The PLAY Program includes 4 main resources:
- The PLAY Champion handbook guides and supports champions to run the program, including appendices consisting of tools and resources
- The PLAY Student Leader handbook provides information and skill-building through interactive activities where students learn about leadership, teamwork, conflict resolution, communication, and respect
- The PLAY Games handbook features fun and active games that PLAY Student Leaders will implement on the playground after the training session, putting their new skills into practice
York Region Public Health’s PLAY program links to elementary school curriculum expectations and supports the development of positive climates for learning in the York Region District School Board and the York Catholic District School Board.
To request PLAY resources for your school, please contact your York Region Public Health Nurse or call York Region Health Connection at 1 800 361-5653, TTY 1-866-252-9933 or York Region Public Health School Services Team at 1-877-464-9675 ext. 74407 or email at @email
Screen Time Reduction
The 2022 ParticipACTION Report Card for Children and Youth report that only 18% of children five to 17 years old are meeting the 2 hours per day of recreational screen time as per recommendation from the Canadian 24-Hour Movement Guidelines for Children and Youth.
We all need to use screens, they are an important part of our day, but did you know you can practice mindful screen time? You can balance your use of screens with screen-free time for healthy activities with family and friends!
Research recommends promoting outdoor and nature-based play opportunities as that is linked to increase physical activity levels and improved mental health outcomes.
Pause to Play Challenge
The 2024 Pause to Play Challenge runs from April 22 - April 26, 2024.
The annual Spring Pause to Play Challenge encourages students to put their TVs, gaming devices, smartphones, tablets and computers on “pause” for one full week and be more physically active through playing outside. Parents can also join in with their kids at home!
- Did you know Pause to Play?
- Tips for Parents
- Pause to Play Student Activity Log Version A (Grades 4 to 8)
- Student Activity Log Version B (Kindergarten to Grade 3)

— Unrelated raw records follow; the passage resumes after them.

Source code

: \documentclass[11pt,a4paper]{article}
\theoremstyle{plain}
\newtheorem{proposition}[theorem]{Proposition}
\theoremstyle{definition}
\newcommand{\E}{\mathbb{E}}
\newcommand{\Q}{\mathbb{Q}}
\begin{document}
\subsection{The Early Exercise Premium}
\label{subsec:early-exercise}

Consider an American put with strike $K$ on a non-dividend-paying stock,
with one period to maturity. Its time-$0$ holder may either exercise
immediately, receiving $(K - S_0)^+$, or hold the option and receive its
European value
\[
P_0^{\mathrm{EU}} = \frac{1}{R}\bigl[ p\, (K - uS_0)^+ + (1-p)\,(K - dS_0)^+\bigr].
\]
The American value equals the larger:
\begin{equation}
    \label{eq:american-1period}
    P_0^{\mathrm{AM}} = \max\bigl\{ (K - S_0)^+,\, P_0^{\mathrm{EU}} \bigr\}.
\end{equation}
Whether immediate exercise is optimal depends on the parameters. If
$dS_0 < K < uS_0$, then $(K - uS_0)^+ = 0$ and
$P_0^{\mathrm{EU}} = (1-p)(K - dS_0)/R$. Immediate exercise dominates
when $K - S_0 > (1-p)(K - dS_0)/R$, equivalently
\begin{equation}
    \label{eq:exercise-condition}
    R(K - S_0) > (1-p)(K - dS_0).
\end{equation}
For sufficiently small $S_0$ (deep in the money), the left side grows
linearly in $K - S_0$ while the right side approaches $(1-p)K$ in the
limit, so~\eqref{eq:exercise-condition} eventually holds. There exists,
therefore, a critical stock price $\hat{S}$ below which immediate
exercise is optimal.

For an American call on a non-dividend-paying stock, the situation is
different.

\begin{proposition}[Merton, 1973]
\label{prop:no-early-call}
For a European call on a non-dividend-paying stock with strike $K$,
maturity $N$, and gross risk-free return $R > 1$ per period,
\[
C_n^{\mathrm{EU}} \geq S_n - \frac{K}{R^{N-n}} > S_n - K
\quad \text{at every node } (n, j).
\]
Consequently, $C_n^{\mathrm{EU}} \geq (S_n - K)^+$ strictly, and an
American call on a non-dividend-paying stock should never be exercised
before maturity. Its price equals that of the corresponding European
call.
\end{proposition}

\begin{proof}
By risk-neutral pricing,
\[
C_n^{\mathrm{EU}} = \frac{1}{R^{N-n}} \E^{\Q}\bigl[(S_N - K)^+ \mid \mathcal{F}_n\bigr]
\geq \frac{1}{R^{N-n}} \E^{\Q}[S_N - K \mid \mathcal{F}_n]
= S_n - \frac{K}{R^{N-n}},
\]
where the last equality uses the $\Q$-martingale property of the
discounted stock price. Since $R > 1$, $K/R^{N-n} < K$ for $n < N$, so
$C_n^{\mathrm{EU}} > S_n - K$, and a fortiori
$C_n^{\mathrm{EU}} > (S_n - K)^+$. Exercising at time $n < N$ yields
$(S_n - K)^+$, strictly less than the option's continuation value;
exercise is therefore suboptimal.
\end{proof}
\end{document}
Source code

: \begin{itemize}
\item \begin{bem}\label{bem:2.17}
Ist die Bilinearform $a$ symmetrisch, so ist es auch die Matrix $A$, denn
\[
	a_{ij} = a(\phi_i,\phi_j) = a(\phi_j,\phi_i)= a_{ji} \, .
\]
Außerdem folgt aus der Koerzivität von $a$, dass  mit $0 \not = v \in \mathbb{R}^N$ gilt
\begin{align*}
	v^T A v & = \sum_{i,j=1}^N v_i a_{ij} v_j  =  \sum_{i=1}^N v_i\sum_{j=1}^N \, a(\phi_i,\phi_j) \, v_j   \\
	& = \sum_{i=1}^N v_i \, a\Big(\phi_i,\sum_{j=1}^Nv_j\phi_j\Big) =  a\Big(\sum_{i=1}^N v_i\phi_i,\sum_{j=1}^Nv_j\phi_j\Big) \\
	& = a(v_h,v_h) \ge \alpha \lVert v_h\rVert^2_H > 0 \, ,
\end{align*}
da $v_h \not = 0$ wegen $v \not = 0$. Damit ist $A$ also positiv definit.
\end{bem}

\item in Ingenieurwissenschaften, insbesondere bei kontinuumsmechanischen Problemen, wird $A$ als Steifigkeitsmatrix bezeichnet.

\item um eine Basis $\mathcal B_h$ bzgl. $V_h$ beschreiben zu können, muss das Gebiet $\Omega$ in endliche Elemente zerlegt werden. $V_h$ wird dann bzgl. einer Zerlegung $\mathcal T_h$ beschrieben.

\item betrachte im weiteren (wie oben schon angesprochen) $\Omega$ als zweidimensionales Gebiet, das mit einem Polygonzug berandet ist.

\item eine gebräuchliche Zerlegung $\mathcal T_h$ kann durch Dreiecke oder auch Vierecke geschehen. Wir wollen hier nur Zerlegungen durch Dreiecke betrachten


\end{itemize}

- Support Your Teens with Mindful Screen Time
For more information on the Pause to Play Challenge, please email York Region Public Health School Services at @email
Physical Activity Guidelines
Physical activity is important for children’s healthy growth and development. Active children have better cardiovascular fitness, stronger muscles and bones, and a reduced risk for developing chronic diseases, such as type 2 diabetes, heart disease, some cancers and more. They also have improved mental health and well-being, are more engaged with family and friends and do better in school. Participation in regular physical activity at a young age can result in lifelong health benefits as active kids become active adults.